Mi padre y sus seis hermanos vivieron en doce casas distintas en dieciocho años. Se desplazaron mucho, escapando de caseros que venían a cobrar un alquiler que no podían costearse. La Gran Depresión no había sido particularmente amable con la familia Moore de Kansas Avenue / Franklin Avenue / Kensington Avenue / Bennett Street / Kentucky Street / Illinois Street / Caldwell Avenue / Jane Street y otras vías públicas del lado este de Flint, Michigan.

Francis (o Frank, como lo conocían) era el cuarto hijo de la familia, y ahora, de repente, a los veintidós años, toda su vida —su caída por la chimenea a los dos años, agarrado desesperadamente al estribo del coche de su padre, ser expulsado del equipo de baloncesto del instituto un partido antes del campeonato estatal para que el entrenador pudiera dejar sitio a un jugador más joven que vendría al año siguiente, ser despedido el primer día de conducir el camión de reparto de Coca-Cola porque reconoció que no le gustaba mucho la Coca-Cola, ser puesto en un orfanato por su madre a los diez años junto con su hermano porque simplemente no podía mantener a siete hijos—, todo esto, pasó ante sus ojos mientras permanecía tumbado en lo alto de la colina 250 en una isla miserable del sur del Pacífico, observando al avión que lanzaba munición trazadora, que les disparaba directamente a él y a sus compañeros marines el día de Navidad de 1943. Y eso que los aviones, como él, eran americanos.

Cómo se encontró Frank en la colina 250 de la isla de Nueva Bretaña tenía tanto sentido para él como el hecho de que su propio bando estuviera tratando de matarlo con tanta tranquilidad.

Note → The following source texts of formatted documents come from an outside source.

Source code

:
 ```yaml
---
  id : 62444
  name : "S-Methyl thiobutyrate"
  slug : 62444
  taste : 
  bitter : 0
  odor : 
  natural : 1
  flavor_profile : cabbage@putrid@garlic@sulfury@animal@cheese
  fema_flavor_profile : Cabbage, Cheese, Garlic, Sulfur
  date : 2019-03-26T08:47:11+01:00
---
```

Para empezar, nadie le explicó quién puso sus nombres a esas colinas; no es que hubiera que escalar otras 249 para llegar a la colina 250. De hecho, el mero hecho de llamarlas «colinas» parecía la idea de un chiste de algún cartógrafo del Departamento de Guerra. Quizá llamarlas colinas haría que un marine se sintiera más como en casa, y si tenían que morir por esa colina, bueno, al menos sentiría que moría por… su tierra. Su tierra tenía colinas. Colinas con árboles y flores silvestres con nombres como Sandalia de la Virgen o Jack en el Altar o Estrellas Fugaces. Colinas con senderos agradables. Colinas donde esconderse. Colinas para recoger bayas. Colinas donde los vagabundos podían encontrar un lugar apacible para pasar la noche. Colinas donde tú y tu amada podíais encontrar un sitio tranquilo para encender una hoguera y hacer el amor a su lado.

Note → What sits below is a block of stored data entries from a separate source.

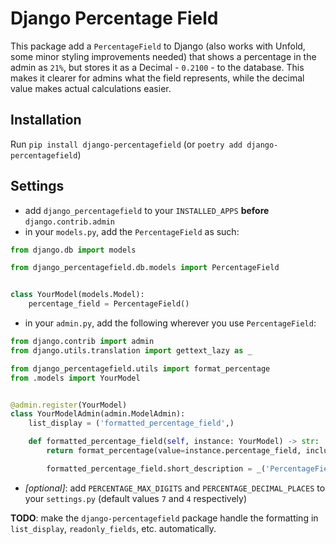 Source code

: # Django Percentage Field

This package add a ``PercentageField`` to Django (also works with Unfold, some minor styling improvements needed) that
shows a percentage in the admin as ``21%``, but stores it as a Decimal - ``0.2100`` - to the database.
This makes it clearer for admins what the field represents, while the decimal value makes actual calculations easier.

## Installation

Run `pip install django-percentagefield` (or `poetry add django-percentagefield`)

## Settings

- add ``django_percentagefield`` to your ``INSTALLED_APPS`` **before** ``django.contrib.admin``
- in your ``models.py``, add the ``PercentageField`` as such:

```python models.py
from django.db import models

from django_percentagefield.db.models import PercentageField


class YourModel(models.Model):
    percentage_field = PercentageField()
```

- in your ``admin.py``, add the following wherever you use ``PercentageField``:

```python admin.py
from django.contrib import admin
from django.utils.translation import gettext_lazy as _

from django_percentagefield.utils import format_percentage
from .models import YourModel


@admin.register(YourModel)
class YourModelAdmin(admin.ModelAdmin):
    list_display = ('formatted_percentage_field',)

    def formatted_percentage_field(self, instance: YourModel) -> str:
        return format_percentage(value=instance.percentage_field, include_percentage_symbol=True)

        formatted_percentage_field.short_description = _('PercentageField description')
```

- _[optional]_: add ``PERCENTAGE_MAX_DIGITS`` and ``PERCENTAGE_DECIMAL_PLACES`` to your ``settings.py`` (default values
  ``7`` and ``4`` respectively)

**TODO**: make the ``django-percentagefield`` package handle the formatting in ``list_display``, ``readonly_fields``,
etc. automatically.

Lo que condujo a Frank a esta colina en particular fue una guerra a escala mundial que no tenía nada que ver con su mundo. El suyo era un mundo de trabajo duro y deportes y noches de sábado en la sala de baile Knickerbocker. Aunque vivieron la pobreza compartida por muchos en los peores días de la Depresión, los hermanos Moore —Bill, Frank, Lornie y Herbie— se esforzaron mucho en conservar siempre un traje limpio y bien planchado, un buen corte de pelo y monedas suficientes en el bolsillo para invitar a una chica guapa a la primera copa, si no a la segunda.

Tomaron lecciones de baile después de dejar la universidad, suponiendo de alguna manera que al sexo débil le gustaba ir a bailar. Como los otros jóvenes de la ciudad tardaron más en darse cuenta de este hecho, los Moore siempre eran los primeros en salir a la pista de baile, y esto impresionaba a las señoritas. Como mínimo mostraba a las chicas que no tenían miedo, y eso de por sí resultaba muy atractivo. A Lornie, dieciséis meses más joven que Frank, se lo conocía como el rey de la pista, y enseguida se encontró dando clases de baile en un estudio del centro. Comprendió que de hecho estaba ayudando al enemigo al enseñar a otros hombres a bailar bien el jitterbug, pero Lornie tenía un alma amable y un espíritu generoso, y le gustaba ver a más gente bailando toda la noche.

Las cosas habían ido mejorando en Flint en 1941. La política de Roosevelt de volver a poner a todo el mundo a trabajar, unida al inicio de la producción industrial en previsión de la participación de Estados Unidos en una guerra que había empezado dos años antes en Europa y el Lejano Oriente, bastó para impedir que una ciudad fabril como Flint, Michigan, se derrumbara por completo. Bill, Frank y Lornie consiguieron trabajos de la Works Progress Administration nada más salir del instituto (un hecho que trataban de ocultar cuando hablaban con las chicas). En el verano de 1941, Frank ya había realizado numerosos trabajos, desde repartir folletos para una verdulería a conducir un camión de huevos o (brevemente) conducir un camión lleno de las botellas de Coca-Cola más grandes que había, las de 6 onzas, tintadas de verde. Todos los chicos terminaron antes o después en la anhelada cadena de montaje de General Motors. Frank, al que no le gustaba la monotonía y repetición de colocar el mismo electrodo en una bujía 4800 veces al día, tomó clases nocturnas para aprender mecanografía, con la esperanza de conseguir un empleo de administrativo en la oficina de la fábrica. Pero no podía escribir tan deprisa como las chicas y lo relegaron a la planta 7, cadena 2, inserción de electrodos.

Finalmente, sus tres hermanos vieron un mundo más amplio en su futuro y dejaron la fábrica («Ventas, Frank, ahí es donde está el dinero»). De esta manera, sus ingresos combinados en 1941 alcanzaron para pagar el alquiler de la casa de su madre y poner fin al constante trastorno de mantenerse siempre dos pasos por delante del casero y su mejor amigo, el sheriff del condado.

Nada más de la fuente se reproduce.